» Try it
Once the line containing "Self-play is a" has been written out, stop; until then, restate each line of the entries below word for word from the first.

Records contained in a dataset
====================

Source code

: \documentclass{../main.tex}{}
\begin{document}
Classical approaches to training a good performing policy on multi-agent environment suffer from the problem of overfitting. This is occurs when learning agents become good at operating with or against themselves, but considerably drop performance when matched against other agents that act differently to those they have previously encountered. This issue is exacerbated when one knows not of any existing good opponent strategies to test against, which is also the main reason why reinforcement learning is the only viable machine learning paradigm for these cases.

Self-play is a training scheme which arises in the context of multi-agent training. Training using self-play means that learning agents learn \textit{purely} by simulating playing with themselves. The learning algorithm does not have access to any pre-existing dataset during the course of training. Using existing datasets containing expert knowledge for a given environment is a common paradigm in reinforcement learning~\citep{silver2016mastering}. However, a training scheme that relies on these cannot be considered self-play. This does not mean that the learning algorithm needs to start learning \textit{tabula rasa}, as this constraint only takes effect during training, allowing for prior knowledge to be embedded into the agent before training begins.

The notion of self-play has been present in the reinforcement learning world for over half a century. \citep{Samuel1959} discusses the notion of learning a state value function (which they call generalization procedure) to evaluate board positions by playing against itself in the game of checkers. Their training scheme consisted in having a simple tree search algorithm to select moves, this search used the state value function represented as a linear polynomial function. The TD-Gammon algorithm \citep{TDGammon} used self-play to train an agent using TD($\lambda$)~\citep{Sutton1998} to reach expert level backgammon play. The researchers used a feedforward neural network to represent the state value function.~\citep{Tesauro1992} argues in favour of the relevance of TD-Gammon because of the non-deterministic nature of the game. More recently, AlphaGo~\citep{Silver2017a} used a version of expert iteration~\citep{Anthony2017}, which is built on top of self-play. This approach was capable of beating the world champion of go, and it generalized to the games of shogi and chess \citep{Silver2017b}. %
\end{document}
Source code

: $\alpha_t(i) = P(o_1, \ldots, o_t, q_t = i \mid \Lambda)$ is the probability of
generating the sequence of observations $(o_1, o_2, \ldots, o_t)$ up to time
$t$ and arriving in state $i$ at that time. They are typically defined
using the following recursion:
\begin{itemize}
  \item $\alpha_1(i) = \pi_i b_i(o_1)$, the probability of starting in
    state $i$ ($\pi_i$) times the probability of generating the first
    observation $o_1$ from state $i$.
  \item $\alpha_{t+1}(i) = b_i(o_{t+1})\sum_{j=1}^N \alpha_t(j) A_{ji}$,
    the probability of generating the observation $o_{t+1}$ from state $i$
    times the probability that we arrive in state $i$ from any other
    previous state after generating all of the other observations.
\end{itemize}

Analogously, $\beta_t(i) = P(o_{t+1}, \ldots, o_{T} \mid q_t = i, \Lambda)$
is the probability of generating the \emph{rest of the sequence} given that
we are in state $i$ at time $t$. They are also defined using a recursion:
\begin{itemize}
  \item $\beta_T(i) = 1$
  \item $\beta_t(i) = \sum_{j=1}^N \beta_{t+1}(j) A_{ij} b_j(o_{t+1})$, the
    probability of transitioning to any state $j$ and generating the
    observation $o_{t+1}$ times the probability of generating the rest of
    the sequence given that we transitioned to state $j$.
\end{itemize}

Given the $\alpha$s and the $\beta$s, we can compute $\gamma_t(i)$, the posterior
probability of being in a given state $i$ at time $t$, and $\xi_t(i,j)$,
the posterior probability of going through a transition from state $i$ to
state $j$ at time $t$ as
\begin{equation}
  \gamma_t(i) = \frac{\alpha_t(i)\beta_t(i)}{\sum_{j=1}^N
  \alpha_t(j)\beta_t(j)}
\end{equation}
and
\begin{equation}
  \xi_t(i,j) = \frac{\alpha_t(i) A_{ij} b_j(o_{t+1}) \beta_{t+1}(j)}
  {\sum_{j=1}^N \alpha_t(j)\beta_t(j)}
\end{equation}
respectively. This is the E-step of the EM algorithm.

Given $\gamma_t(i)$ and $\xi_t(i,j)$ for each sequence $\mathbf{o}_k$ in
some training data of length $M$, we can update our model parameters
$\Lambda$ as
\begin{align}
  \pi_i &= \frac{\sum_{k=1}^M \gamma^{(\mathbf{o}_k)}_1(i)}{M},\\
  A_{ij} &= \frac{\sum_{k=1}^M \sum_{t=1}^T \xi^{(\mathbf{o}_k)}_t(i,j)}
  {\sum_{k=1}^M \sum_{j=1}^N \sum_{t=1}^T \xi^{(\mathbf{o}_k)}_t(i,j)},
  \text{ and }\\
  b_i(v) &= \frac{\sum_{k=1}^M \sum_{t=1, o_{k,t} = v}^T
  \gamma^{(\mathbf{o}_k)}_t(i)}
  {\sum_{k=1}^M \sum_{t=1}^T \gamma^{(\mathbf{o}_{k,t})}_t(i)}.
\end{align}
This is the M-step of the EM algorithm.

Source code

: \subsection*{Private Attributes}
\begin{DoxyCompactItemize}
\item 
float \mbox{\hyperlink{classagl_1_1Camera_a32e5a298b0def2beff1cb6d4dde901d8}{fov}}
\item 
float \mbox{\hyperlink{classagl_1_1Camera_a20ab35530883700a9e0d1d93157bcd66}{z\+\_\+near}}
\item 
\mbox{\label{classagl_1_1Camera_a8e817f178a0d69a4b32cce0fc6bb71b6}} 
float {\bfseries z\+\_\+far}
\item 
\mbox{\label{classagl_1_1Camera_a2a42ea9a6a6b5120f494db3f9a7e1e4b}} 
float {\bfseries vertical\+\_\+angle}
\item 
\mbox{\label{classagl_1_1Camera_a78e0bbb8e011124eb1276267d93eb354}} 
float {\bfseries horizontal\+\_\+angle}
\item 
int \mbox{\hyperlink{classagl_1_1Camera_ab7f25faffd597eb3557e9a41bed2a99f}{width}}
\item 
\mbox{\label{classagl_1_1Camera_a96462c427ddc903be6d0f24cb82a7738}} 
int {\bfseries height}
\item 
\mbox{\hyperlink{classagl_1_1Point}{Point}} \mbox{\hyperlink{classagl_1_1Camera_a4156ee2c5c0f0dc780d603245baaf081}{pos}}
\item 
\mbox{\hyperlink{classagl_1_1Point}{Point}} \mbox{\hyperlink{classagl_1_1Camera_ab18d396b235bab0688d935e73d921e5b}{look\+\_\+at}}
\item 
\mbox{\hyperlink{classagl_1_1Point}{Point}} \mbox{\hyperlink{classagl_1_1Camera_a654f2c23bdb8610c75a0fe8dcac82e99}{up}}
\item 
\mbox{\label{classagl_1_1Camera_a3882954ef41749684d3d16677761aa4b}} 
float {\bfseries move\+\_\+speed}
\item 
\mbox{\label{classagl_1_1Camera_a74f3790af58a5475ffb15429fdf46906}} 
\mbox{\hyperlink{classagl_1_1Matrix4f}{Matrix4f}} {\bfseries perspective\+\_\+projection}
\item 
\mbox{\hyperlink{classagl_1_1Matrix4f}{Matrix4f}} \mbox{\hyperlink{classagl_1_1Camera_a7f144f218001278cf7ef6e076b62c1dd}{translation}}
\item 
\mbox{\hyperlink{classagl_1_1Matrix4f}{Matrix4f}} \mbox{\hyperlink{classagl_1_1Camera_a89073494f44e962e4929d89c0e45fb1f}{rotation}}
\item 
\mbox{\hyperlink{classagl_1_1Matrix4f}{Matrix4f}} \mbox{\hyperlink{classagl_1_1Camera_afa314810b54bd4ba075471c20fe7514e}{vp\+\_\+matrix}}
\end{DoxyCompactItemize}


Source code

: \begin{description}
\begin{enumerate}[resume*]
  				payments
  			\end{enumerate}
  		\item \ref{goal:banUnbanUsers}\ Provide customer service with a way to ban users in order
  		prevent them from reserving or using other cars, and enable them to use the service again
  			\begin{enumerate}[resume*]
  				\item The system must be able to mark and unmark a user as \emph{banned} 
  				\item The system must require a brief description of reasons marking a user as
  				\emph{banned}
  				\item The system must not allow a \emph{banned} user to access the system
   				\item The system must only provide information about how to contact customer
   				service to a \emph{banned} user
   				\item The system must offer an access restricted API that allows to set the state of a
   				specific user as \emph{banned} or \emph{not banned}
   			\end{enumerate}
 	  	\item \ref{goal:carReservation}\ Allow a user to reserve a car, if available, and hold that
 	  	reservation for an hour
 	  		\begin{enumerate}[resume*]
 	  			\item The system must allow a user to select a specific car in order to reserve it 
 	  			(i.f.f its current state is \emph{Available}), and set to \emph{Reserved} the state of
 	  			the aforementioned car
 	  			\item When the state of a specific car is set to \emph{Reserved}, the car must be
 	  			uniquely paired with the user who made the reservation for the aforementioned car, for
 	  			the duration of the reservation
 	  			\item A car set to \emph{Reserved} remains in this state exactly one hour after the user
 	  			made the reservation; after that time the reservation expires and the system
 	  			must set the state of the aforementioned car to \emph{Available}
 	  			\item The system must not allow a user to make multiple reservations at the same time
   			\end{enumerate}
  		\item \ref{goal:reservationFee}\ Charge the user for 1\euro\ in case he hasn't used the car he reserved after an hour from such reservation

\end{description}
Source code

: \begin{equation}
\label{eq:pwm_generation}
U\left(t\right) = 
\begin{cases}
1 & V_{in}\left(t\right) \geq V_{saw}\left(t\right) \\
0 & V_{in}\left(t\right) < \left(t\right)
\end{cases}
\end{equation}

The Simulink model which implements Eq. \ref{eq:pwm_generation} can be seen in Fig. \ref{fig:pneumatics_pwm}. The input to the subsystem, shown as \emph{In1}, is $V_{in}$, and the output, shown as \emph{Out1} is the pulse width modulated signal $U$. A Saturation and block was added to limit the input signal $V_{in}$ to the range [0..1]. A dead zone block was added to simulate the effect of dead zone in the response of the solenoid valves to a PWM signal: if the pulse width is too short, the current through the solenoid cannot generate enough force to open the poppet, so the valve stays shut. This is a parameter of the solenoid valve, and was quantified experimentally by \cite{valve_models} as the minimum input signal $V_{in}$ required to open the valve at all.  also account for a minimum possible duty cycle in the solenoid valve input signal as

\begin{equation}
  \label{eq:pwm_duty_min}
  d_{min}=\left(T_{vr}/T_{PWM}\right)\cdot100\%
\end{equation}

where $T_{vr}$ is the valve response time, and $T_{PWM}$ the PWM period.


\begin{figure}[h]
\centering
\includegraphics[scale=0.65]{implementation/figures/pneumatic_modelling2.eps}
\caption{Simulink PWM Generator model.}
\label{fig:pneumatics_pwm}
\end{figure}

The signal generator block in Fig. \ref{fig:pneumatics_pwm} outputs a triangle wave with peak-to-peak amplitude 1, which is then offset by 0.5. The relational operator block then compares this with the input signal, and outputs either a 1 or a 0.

====================

» Exercise result
Source code

: \documentclass{../main.tex}{}
\begin{document}
Classical approaches to training a good performing policy on multi-agent environment suffer from the problem of overfitting. This is occurs when learning agents become good at operating with or against themselves, but considerably drop performance when matched against other agents that act differently to those they have previously encountered. This issue is exacerbated when one knows not of any existing good opponent strategies to test against, which is also the main reason why reinforcement learning is the only viable machine learning paradigm for these cases.

Self-play is a training scheme which arises in the context of multi-agent training. Training using self-play means that learning agents learn \textit{purely} by simulating playing with themselves. The learning algorithm does not have access to any pre-existing dataset during the course of training. Using existing datasets containing expert knowledge for a given environment is a common paradigm in reinforcement learning~\citep{silver2016mastering}. However, a training scheme that relies on these cannot be considered self-play. This does not mean that the learning algorithm needs to start learning \textit{tabula rasa}, as this constraint only takes effect during training, allowing for prior knowledge to be embedded into the agent before training begins.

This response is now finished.